A previsão de arrecadação terá de ser revista para baixo, o que forçará cortes de despesas ou uma meta fiscal mais realista –ou, dadas as dimensões da revisão necessária, uma combinação das duas providências.

Tradicionalmente, a receita do ano seguinte é calculada a partir da estimativa da receita do ano corrente, além da inflação e do crescimento econômico esperados.

Na sexta-feira (21), a área econômica admitiu, na prática, que as expectativas para 2014 estavam exageradas: a projeção para o ano foi reduzida em R$ 38,4 bilhões, para R$ 1,046 trilhão, já descontadas as transferências para Estados e municípios.

Numa conta simples, considerando uma inflação de 6,5% e a expansão econômica de 0,8% projetada pelos analistas de mercado, a receita do próximo ano chegaria a algo como R$ 1,123 trilhão.

RECEITA SUPERESTIMADA

O projeto de Orçamento, porém, conta com R$ 1,217 trilhão –e, para acomodar despesas de interesse de deputados e senadores, o Congresso já recalculou o montante para R$ 1,236 trilhão.
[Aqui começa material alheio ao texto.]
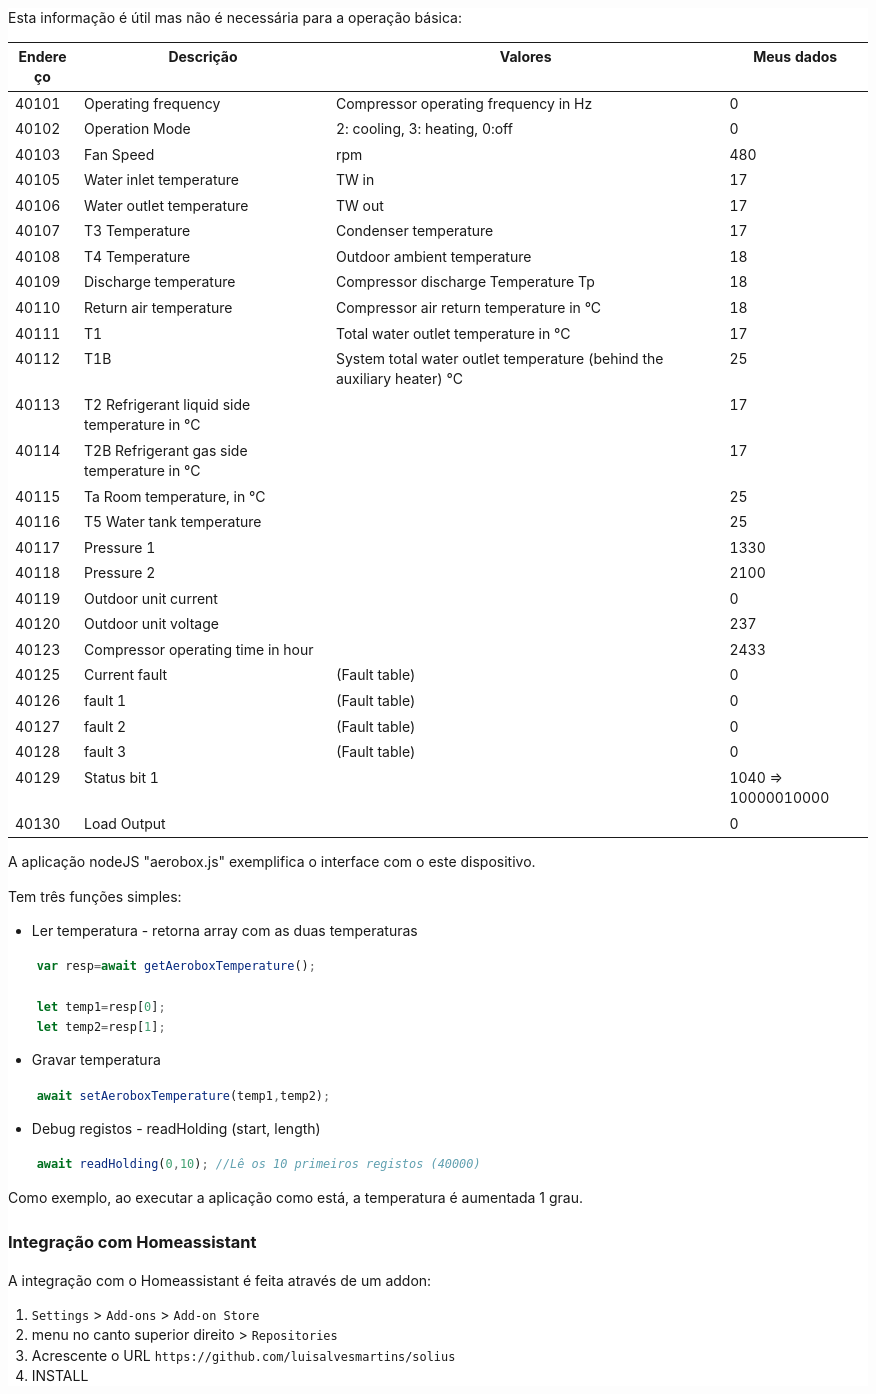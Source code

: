 Esta informação é útil mas não é necessária para a operação básica:

Endereço | Descrição | Valores | Meus dados
-------- | --------- | ------- | ----------
40101 | Operating frequency | Compressor operating frequency in Hz | 0
40102 | Operation Mode | 2: cooling, 3: heating, 0:off | 0
40103 | Fan Speed | rpm | 480
40105 | Water inlet temperature | TW in | 17
40106 | Water outlet temperature | TW out | 17
40107 | T3 Temperature | Condenser temperature | 17
40108 | T4 Temperature | Outdoor ambient temperature | 18
40109 | Discharge temperature | Compressor discharge Temperature Tp | 18
40110 | Return air temperature | Compressor air return temperature in °C | 18
40111 | T1 | Total water outlet temperature in °C | 17
40112 | T1B | System total water outlet temperature (behind the auxiliary heater) °C  | 25
40113 | T2 Refrigerant liquid side temperature in °C | | 17
40114 | T2B Refrigerant gas side temperature in °C | | 17
40115 | Ta Room temperature, in °C | | 25
40116 | T5 Water tank temperature | | 25
40117 | Pressure 1 | | 1330
40118 | Pressure 2 | | 2100
40119 | Outdoor unit current | | 0
40120 | Outdoor unit voltage | | 237
40123 | Compressor operating time in hour | | 2433
40125 | Current fault | (Fault table) | 0
40126 | fault 1 | (Fault table) | 0
40127 | fault 2 | (Fault table) | 0
40128 | fault 3 | (Fault table) | 0
40129 | Status bit 1 |  | 1040 => 10000010000
40130 | Load Output |  | 0

A aplicação nodeJS "aerobox.js" exemplifica o interface com o este dispositivo.

Tem três funções simples:
- Ler temperatura - retorna array com as duas temperaturas
``` javascript
    var resp=await getAeroboxTemperature();

    let temp1=resp[0];
    let temp2=resp[1];
```
- Gravar temperatura 
``` javascript
    await setAeroboxTemperature(temp1,temp2);
```
- Debug registos - readHolding (start, length)
``` javascript
    await readHolding(0,10); //Lê os 10 primeiros registos (40000)
```
Como exemplo, ao executar a aplicação como está, a temperatura é aumentada 1 grau.

### Integração com Homeassistant

A integração com o Homeassistant é feita através de um addon:
1. `Settings` > `Add-ons` > `Add-on Store`
2. menu no canto superior direito > `Repositories`
3. Acrescente o URL `https://github.com/luisalvesmartins/solius`
4. INSTALL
É evidente que os cálculos são sujeitos a imprecisões, assim como as hipóteses para o comportamento dos preços e da economia.

Mas a discrepância entre os montantes é grande o bastante para inviabilizar a meta fiscal de 2015, que é poupar pelo menos R$ 86 bilhões para o abatimento da dívida pública.

O objetivo é modesto se comparado a resultados dos governos Lula e FHC, mas trata-se de um salto em relação a este ano, quando a poupança deverá ficar próxima ou até abaixo de zero.

No mesmo documento em que reduziu a previsão de receita deste ano, a administração petista já deu os primeiros passos para a revisão do próximo Orçamento.

A expectativa de crescimento econômico do ano que vem caiu de 3% para ainda otimistas 2%.

CREDIBILIDADE

Ao buscar nomes de perfil mais ortodoxo para sua equipe, o governo Dilma indica que pretende recuperar a credibilidade da política fiscal, que desde 2012 descumpre as metas prometidas –ou cumpre à base de manobras contábeis e brechas legais.

A superestimação do crescimento da economia e da arrecadação tem sido usual nesse período, assim como a subestimação de despesas obrigatórias. No projeto de Orçamento de 2015 também há gastos que podem ser revistos para cima.

Segundo estudo elaborado pela consultoria orçamentária da Câmara dos Deputados, isso deve acontecer nos benefícios previdenciários, no seguro-desemprego e no abono salarial.

A previsão de desembolso com esses programas neste ano foi elevada em R$ 16,8 bilhões sexta-feira. Logo, as projeções para 2015 foram feitas a partir de uma base subestimada. Nesse caso, o corte de outras despesas, como investimentos em infraestrutura, terão de ser ampliados.